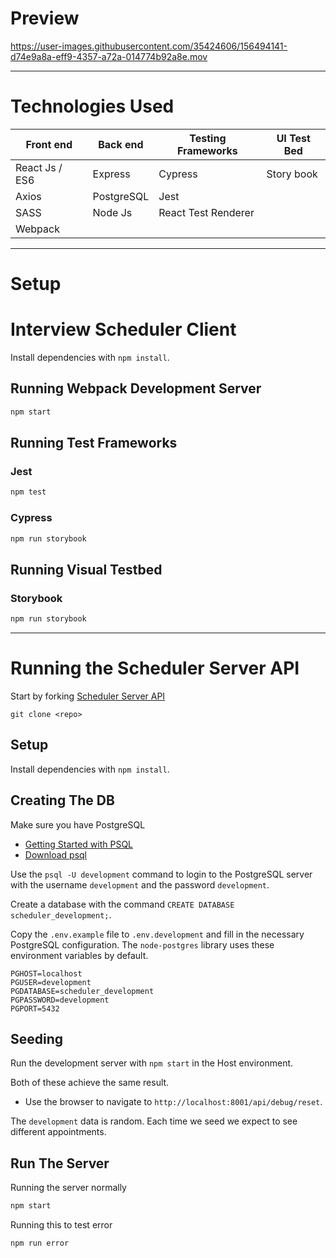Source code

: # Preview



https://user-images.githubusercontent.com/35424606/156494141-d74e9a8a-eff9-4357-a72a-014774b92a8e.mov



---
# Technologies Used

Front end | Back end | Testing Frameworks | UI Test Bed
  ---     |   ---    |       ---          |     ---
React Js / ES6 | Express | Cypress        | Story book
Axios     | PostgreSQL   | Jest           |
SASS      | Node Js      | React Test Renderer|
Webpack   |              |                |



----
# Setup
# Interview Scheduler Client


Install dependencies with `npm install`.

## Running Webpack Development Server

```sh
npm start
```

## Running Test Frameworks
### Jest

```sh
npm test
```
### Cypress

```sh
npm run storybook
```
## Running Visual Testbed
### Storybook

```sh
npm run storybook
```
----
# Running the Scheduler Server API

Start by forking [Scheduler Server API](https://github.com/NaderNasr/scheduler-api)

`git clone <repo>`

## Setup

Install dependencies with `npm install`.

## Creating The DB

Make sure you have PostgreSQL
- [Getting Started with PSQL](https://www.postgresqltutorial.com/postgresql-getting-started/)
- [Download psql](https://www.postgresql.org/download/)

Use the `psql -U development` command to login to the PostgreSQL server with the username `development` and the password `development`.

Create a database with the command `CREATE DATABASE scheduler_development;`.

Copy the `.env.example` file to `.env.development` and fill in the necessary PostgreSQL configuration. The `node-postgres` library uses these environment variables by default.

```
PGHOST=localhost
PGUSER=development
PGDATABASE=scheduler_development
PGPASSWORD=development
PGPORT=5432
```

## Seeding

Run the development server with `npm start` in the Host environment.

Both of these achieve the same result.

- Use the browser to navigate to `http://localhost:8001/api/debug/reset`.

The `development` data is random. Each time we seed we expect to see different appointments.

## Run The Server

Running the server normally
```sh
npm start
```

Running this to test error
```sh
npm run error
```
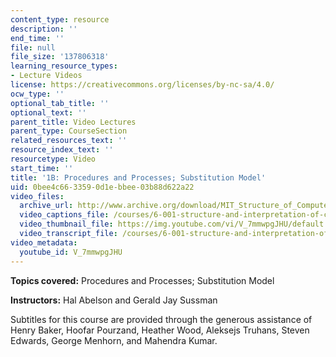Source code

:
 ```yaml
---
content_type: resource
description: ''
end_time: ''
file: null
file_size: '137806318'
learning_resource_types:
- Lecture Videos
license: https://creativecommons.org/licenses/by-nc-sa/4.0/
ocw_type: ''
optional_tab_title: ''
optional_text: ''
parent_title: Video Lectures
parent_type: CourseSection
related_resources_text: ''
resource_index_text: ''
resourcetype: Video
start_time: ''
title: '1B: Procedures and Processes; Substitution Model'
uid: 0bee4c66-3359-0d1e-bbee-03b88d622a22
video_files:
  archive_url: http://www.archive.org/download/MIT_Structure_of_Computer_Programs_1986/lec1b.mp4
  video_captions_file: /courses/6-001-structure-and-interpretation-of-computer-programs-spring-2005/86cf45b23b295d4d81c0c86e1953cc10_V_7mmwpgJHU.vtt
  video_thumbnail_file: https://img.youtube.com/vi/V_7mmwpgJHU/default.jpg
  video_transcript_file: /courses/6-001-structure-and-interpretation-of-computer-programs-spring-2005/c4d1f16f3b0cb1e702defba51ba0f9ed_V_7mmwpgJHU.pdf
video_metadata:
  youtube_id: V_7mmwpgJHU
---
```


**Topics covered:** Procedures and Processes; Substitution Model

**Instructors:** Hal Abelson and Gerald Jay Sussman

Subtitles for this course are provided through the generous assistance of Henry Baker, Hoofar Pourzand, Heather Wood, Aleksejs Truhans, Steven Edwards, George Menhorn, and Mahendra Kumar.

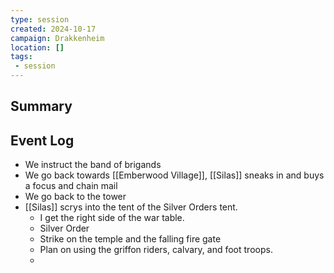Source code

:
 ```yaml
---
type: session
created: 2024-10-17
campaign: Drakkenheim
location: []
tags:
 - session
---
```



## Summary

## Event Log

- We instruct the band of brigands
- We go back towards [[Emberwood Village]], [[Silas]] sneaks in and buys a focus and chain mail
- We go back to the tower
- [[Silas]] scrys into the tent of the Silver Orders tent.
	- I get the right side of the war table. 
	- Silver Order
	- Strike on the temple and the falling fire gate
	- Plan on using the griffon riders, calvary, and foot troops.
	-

**Work instruction:**
Count the lines in the records that contain the word "Processes", and give only that number.

**The completed task:**
2